--- EXERCISE DIRECTIONS ---
An exact transcription is needed, starting with the line that contains "Find URLs posted" and ending with the last line of the records.

--- Saved entries ---
=== Section Start ===
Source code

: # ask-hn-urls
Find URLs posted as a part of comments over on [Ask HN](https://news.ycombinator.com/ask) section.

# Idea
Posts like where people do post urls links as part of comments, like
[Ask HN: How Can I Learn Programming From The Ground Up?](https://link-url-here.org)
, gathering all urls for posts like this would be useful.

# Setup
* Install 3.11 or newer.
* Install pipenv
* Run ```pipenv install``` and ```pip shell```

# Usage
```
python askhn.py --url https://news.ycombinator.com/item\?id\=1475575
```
=== Section End ===
--- WORKED SOLUTION ---
Find URLs posted as a part of comments over on [Ask HN](https://news.ycombinator.com/ask) section.

# Idea
Posts like where people do post urls links as part of comments, like
[Ask HN: How Can I Learn Programming From The Ground Up?](https://link-url-here.org)
, gathering all urls for posts like this would be useful.

# Setup
* Install 3.11 or newer.
* Install pipenv
* Run ```pipenv install``` and ```pip shell```

# Usage
```
python askhn.py --url https://news.ycombinator.com/item\?id\=1475575
```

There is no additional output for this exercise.